2020 Census To Be Printed Without Citizenship Question
Days after the U.S. Supreme Court halted the addition of a citizenship question to the 2020 Census, the U.S. Census Bureau on Tuesday started the process of printing the questionnaire without the controversial query.
Trump administration attorneys notified parties in lawsuits challenging the question that the printing of the hundreds of millions of documents for the 2020 counts would be starting, said Kristen Clarke, executive director of the National Lawyers' Committee for Civil Rights Under Law.
Justice Department spokeswoman Kelly Laco confirmed there would be "no citizenship question on 2020 census."
Commerce Secretary Wilbur Ross said that while he respected the Supreme Court's decision, he strongly disagreed with it.
"The Census Bureau has started the process of printing the decennial questionnaires without the question," Ross said in a statement. "My focus, and that of the Bureau and the entire Department is to conduct a complete and accurate census."
President Donald Trump had said after the high court's decision last week that he would ask his attorneys about possibly delaying next spring's decennial census until the Supreme Court could revisit the matter, raising questions about whether printing of the census materials would start as planned this month.
For months, the Trump administration had argued that the courts needed to decide quickly whether the citizenship question could be added because of the deadline to start printing materials this week.
Even though the Census Bureau is relying on most respondents to answer the questionnaire by Internet next year, hundreds of millions of printed postcards and letters will be sent out next March reminding residents about the census, and those who don't respond digitally will be mailed paper questionnaires.
"The Supreme Court's ruling left little opportunity for the administration to cure the defects with its decision to add a citizenship question and, most importantly, they were simply out of time given the deadline for printing forms," Clarke said in an email.
Opponents of the citizenship question said it would discourage participation by immigrants and residents who are in the country illegally, resulting in inaccurate figures for a count that determines the distribution of some $675 billion in federal spending and how many congressional districts each state gets.
The Trump administration had said the question was being added to aid in enforcement of the Voting Rights Act, which protects minority voters' access to the ballot box.
Democratic mayors and governors opposed to the question argued that they'd get less federal money and fewer representatives in Congress if the question was asked because it would discourage the participation of minorities, primarily Hispanics, who tend to support Democrats.
Top congressional Democrats hailed Tuesday's news.

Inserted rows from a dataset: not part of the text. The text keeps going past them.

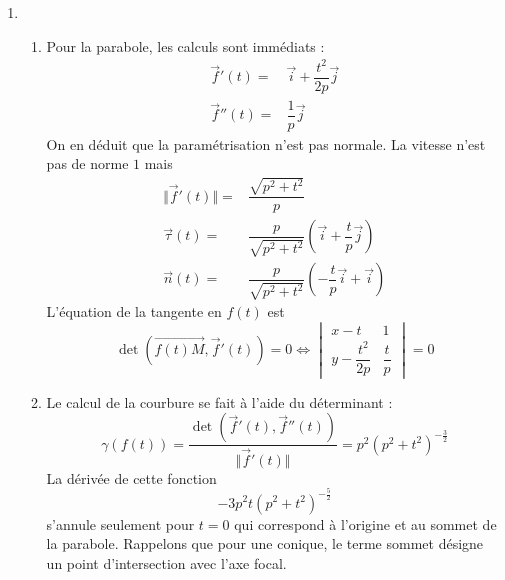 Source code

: \begin{enumerate}
\item 
\begin{enumerate}
 \item Pour la parabole, les calculs sont immédiats :
\begin{align*}
 \overrightarrow f'(t)=& \overrightarrow i + \dfrac{t^2}{2p}\overrightarrow j \\
\overrightarrow f''(t)=&  \dfrac{1}{p}\overrightarrow j 
\end{align*}
On en déduit que la paramétrisation n'est pas normale. La vitesse n'est pas de norme $1$ mais
\begin{align*}
 \Vert  \overrightarrow f'(t)\Vert =& \dfrac{\sqrt{p^2+t^2}}{p}\\
\overrightarrow{\tau}(t) =& \dfrac{p}{\sqrt{p^2+t^2}}\left( \overrightarrow i + \dfrac{t}{p}\overrightarrow j\right) \\
\overrightarrow{n} (t) =& \dfrac{p}{\sqrt{p^2+t^2}}\left(- \dfrac{t}{p}\overrightarrow i+ \overrightarrow i\right) 
\end{align*}
L'équation de la tangente en $f(t)$ est
\begin{displaymath}
 \det(\overrightarrow{f(t)M},\overrightarrow f'(t))=0
\Leftrightarrow
\begin{vmatrix}
 x-t & 1 \\
y-\dfrac{t^2}{2p} & \dfrac{t}{p} 
\end{vmatrix}
=0
\end{displaymath}

\item Le calcul de la courbure se fait à l'aide du déterminant :
\begin{displaymath}
 \gamma(f(t))=
\dfrac{\det(\overrightarrow f'(t),\overrightarrow f''(t))}{\Vert \overrightarrow f'(t)\Vert}
=p^2(p^2+t^2)^{-\frac{3}{2}}
\end{displaymath}
La dérivée de cette fonction
\begin{displaymath}
 -3p^2t(p^2+t^2)^{-\frac{5}{2}}
\end{displaymath}
s'annule seulement pour $t=0$ qui correspond à l'origine et au sommet de la parabole.\newline
Rappelons que pour une conique, le terme sommet désigne un point d'intersection avec l'axe focal.
\end{enumerate}


\end{enumerate}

House Speaker Nancy Pelosi called it "a welcome development for our democracy," while Senate Minority Leader Chuck Schumer promised his party "will be watching the Trump administration like a hawk to ensure there is no wrong-doing throughout this process and that every single person is counted."
Dale Ho, who argued the Supreme Court case as director of the American Civil Liberties Union's Voting Rights Project, said, "Everyone in America counts in the census, and today's decision means we all will."